During the pendency of the instant suit, the McLanes entered into a settlement of their claim for the entire farm brought against the administrator of Helen’s estate. The McLanes received in settlement a property transfer valued at $32,912.50, and a monetary sum of $100,000. The trial court ruled this settlement did not constitute a bar to the instant suit and that the jury would not be allowed to hear evidence of the prior claim and subsequent settlement. It is well settled that the release of one tortfeasor does not release the other where separate tortfeasors contributed to or produced the same injury, nor does the release of one who is not a tortfeasor release one *434who may be a tortfeasor. (Borowski v. Von Solbrig (1975), 60 Ill. 2d 418, 328 N.E.2d 301; Clear-Vu Packaging, Inc. v. National Union Fire Insurance Co. (1982), 105 Ill. App. 3d 671, 434 N.E.2d 365; Anderson v. Martzke (1970), 131 Ill. App. 2d 61, 266 N.E.2d 137; Scoggins v. Village of Hartford (1967), 86 Ill. App. 2d 233, 229 N.E.2d 550.) The defendants in the instant suit and in the settled suit were not joint tortfeasors wherein the release of one can be held to release the other. Further, the trial court’s ruling that the jury not be allowed to hear evidence of the prior claim and settlement does not rise to the level of reversible error in that the pleadings filed in the prior action do not unequivocally negate their claim that Grace Shugart’s intent was to convey a life interest and a remainder interest to the McLanes, on her death, of her one-half interest in the farm.

Russell and Johnson, Martin & Russell next maintain that the trial court erred in denying their motion to transfer venue from Peoria County to Bureau County. In responding to their motion, the McLanes maintained that the law firm of Johnson, Martin & Russell was doing business in Peoria County and therefore venue was proper in that county. (Ill. Rev. Stat. 1985, ch. 110, par. 2 — 102(a), (b).) In hearing on the motion, the law firm was shown to be representing creditors in bankruptcy proceedings involving eight proofs of claim filed in the United States District Court in the Central District of Illinois in Peoria. Whether this representation was sufficient to establish a level of activity sufficient to meet the requirement of “doing business” when fixing venue pursuant to section 2 — 102 was an appealable issue authorized by Supreme Court Rule 306 (107 Ill. 2d Rules 306 (a)(1)(ii), (a)(1)(iv)).

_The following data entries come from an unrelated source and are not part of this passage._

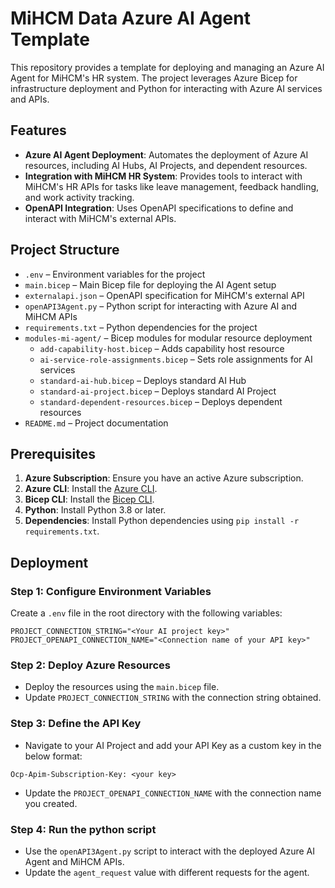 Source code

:# MiHCM Data Azure AI Agent Template

This repository provides a template for deploying and managing an Azure AI Agent for MiHCM's HR system. The project leverages Azure Bicep for infrastructure deployment and Python for interacting with Azure AI services and APIs.

## Features

- **Azure AI Agent Deployment**: Automates the deployment of Azure AI resources, including AI Hubs, AI Projects, and dependent resources.
- **Integration with MiHCM HR System**: Provides tools to interact with MiHCM's HR APIs for tasks like leave management, feedback handling, and work activity tracking.
- **OpenAPI Integration**: Uses OpenAPI specifications to define and interact with MiHCM's external APIs.

## Project Structure

- `.env` – Environment variables for the project  
- `main.bicep` – Main Bicep file for deploying the AI Agent setup  
- `externalapi.json` – OpenAPI specification for MiHCM's external API  
- `openAPI3Agent.py` – Python script for interacting with Azure AI and MiHCM APIs  
- `requirements.txt` – Python dependencies for the project  
- `modules-mi-agent/` – Bicep modules for modular resource deployment  
  - `add-capability-host.bicep` – Adds capability host resource  
  - `ai-service-role-assignments.bicep` – Sets role assignments for AI services  
  - `standard-ai-hub.bicep` – Deploys standard AI Hub  
  - `standard-ai-project.bicep` – Deploys standard AI Project  
  - `standard-dependent-resources.bicep` – Deploys dependent resources  
- `README.md` – Project documentation  



## Prerequisites

1. **Azure Subscription**: Ensure you have an active Azure subscription.
2. **Azure CLI**: Install the [Azure CLI](https://learn.microsoft.com/en-us/cli/azure/install-azure-cli).
3. **Bicep CLI**: Install the [Bicep CLI](https://learn.microsoft.com/en-us/azure/azure-resource-manager/bicep/install).
4. **Python**: Install Python 3.8 or later.
5. **Dependencies**: Install Python dependencies using `pip install -r requirements.txt`.

## Deployment

### Step 1: Configure Environment Variables

Create a `.env` file in the root directory with the following variables:

```properties
PROJECT_CONNECTION_STRING="<Your AI project key>"
PROJECT_OPENAPI_CONNECTION_NAME="<Connection name of your API key>"
```

### Step 2: Deploy Azure Resources
 - Deploy the resources using the `main.bicep` file.
 - Update `PROJECT_CONNECTION_STRING` with the connection string obtained.

### Step 3: Define the API Key 
- Navigate to your AI Project and add your API Key as a custom key in the below format:
```
Ocp-Apim-Subscription-Key: <your key>
```
- Update the `PROJECT_OPENAPI_CONNECTION_NAME` with the connection name you created.

### Step 4: Run the python script
- Use the `openAPI3Agent.py` script to interact with the deployed Azure AI Agent and MiHCM APIs.
- Update the `agent_request` value with different requests for the agent.
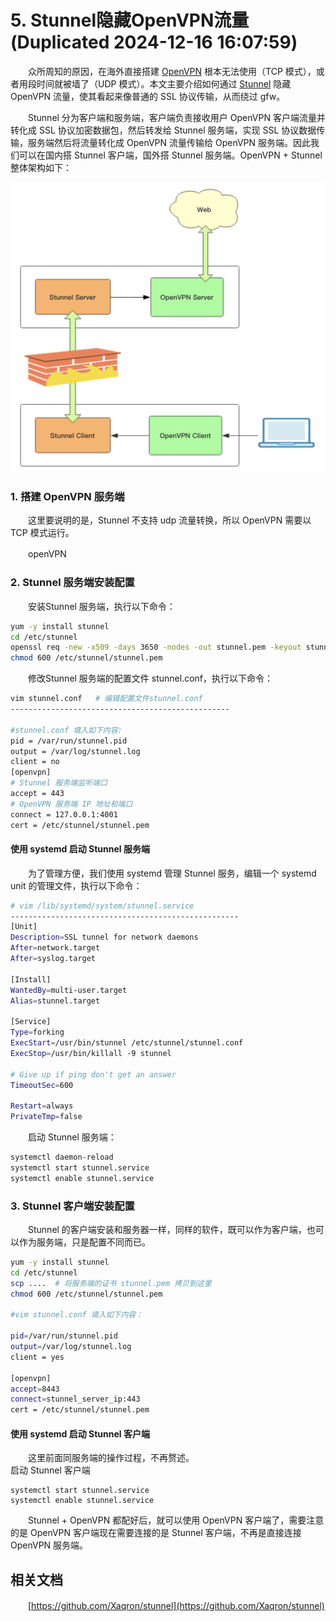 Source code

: # 5. Stunnel隐藏OpenVPN流量 (Duplicated 2024-12-16 16:07:59)

　　众所周知的原因，在海外直接搭建 [OpenVPN](https://openvpn.net/) 根本无法使用（TCP 模式），或者用段时间就被墙了（UDP 模式）。本文主要介绍如何通过 [Stunnel](https://www.stunnel.org/) 隐藏 OpenVPN 流量，使其看起来像普通的 SSL 协议传输，从而绕过 gfw。

　　Stunnel 分为客户端和服务端，客户端负责接收用户 OpenVPN 客户端流量并转化成 SSL 协议加密数据包，然后转发给 Stunnel 服务端，实现  SSL 协议数据传输，服务端然后将流量转化成 OpenVPN 流量传输给 OpenVPN 服务端。因此我们可以在国内搭 Stunnel  客户端，国外搭 Stunnel 服务端。OpenVPN + Stunnel 整体架构如下：

​![336678946543465436](assets/336678946543465436-20240612100735-q1ukl49.png)​

### 1. 搭建 OpenVPN 服务端

　　这里要说明的是，Stunnel 不支持 udp 流量转换，所以  OpenVPN 需要以 TCP 模式运行。

　　openVPN

### 2. Stunnel 服务端安装配置

　　安装Stunnel 服务端，执行以下命令：

```bash
yum -y install stunnel
cd /etc/stunnel
openssl req -new -x509 -days 3650 -nodes -out stunnel.pem -keyout stunnel.pem
chmod 600 /etc/stunnel/stunnel.pem
```

　　修改Stunnel 服务端的配置文件 stunnel.conf，执行以下命令：

```bash
vim stunnel.conf   # 编辑配置文件stunnel.conf
-------------------------------------------------

#stunnel.conf 填入如下内容:
pid = /var/run/stunnel.pid
output = /var/log/stunnel.log
client = no
[openvpn]
# Stunnel 服务端监听端口
accept = 443
# OpenVPN 服务端 IP 地址和端口
connect = 127.0.0.1:4001
cert = /etc/stunnel/stunnel.pem
```

#### 使用 systemd 启动 Stunnel 服务端

　　为了管理方便，我们使用 systemd 管理 Stunnel 服务，编辑一个 systemd unit 的管理文件，执行以下命令：

```bash
# vim /lib/systemd/system/stunnel.service
---------------------------------------------------
[Unit]
Description=SSL tunnel for network daemons
After=network.target
After=syslog.target

[Install]
WantedBy=multi-user.target
Alias=stunnel.target

[Service]
Type=forking
ExecStart=/usr/bin/stunnel /etc/stunnel/stunnel.conf
ExecStop=/usr/bin/killall -9 stunnel

# Give up if ping don't get an answer
TimeoutSec=600

Restart=always
PrivateTmp=false
```

　　启动 Stunnel 服务端：

```bash
systemctl daemon-reload
systemctl start stunnel.service
systemctl enable stunnel.service
```

### 3. Stunnel 客户端安装配置

　　Stunnel 的客户端安装和服务器一样，同样的软件，既可以作为客户端，也可以作为服务端，只是配置不同而已。

```bash
yum -y install stunnel
cd /etc/stunnel
scp ....  # 将服务端的证书 stunnel.pem 拷贝到这里
chmod 600 /etc/stunnel/stunnel.pem

#vim stunnel.conf 填入如下内容：

pid=/var/run/stunnel.pid
output=/var/log/stunnel.log
client = yes

[openvpn]
accept=8443
connect=stunnel_server_ip:443
cert = /etc/stunnel/stunnel.pem
```

#### 使用 systemd 启动 Stunnel 客户端

　　这里前面同服务端的操作过程，不再赘述。  
启动 Stunnel 客户端

```
systemctl start stunnel.service
systemctl enable stunnel.service
```

　　Stunnel + OpenVPN 都配好后，就可以使用 OpenVPN 客户端了，需要注意的是 OpenVPN 客户端现在需要连接的是 Stunnel 客户端，不再是直接连接 OpenVPN 服务端。

## 相关文档

　　[https://github.com/Xaqron/stunnel](https://github.com/Xaqron/stunnel)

Russell and Johnson, Martin & Russell chose not to seek review pursuant to Rule 306 of the trial court’s denial of their motion following entry of its order. Review pursuant to this rule is permissive, if timely filed, and therefore we are not precluded from reviewing this issue on appeal.

We find that the trial court properly considered the law firm’s level of activity in Peoria County to be of sufficient substance and quantity to fix venue in that county. The filing of proofs of claim and the representation of creditors in bankruptcy proceedings may not be claimed as merely incidental services outside the normal scope of the law firm’s customary practice. (DeGerlia v. First Bank & Trust Co. (1984), 121 Ill. App. 3d 658, 460 N.E.2d 97; Baltimore & Ohio R.R, Co. v. Mosele (1977), 67 Ill. 2d 321, 368 N.E.2d 88.) We therefore find no reversible error in the trial court’s ruling that the law firm’s practice was sufficiently localized within the county to properly establish venue in Peoria County. Weaver v. Midwest Towing, Inc. (1986), 139 *435Ill. App. 3d 1075, 487 N.E.2d 1259.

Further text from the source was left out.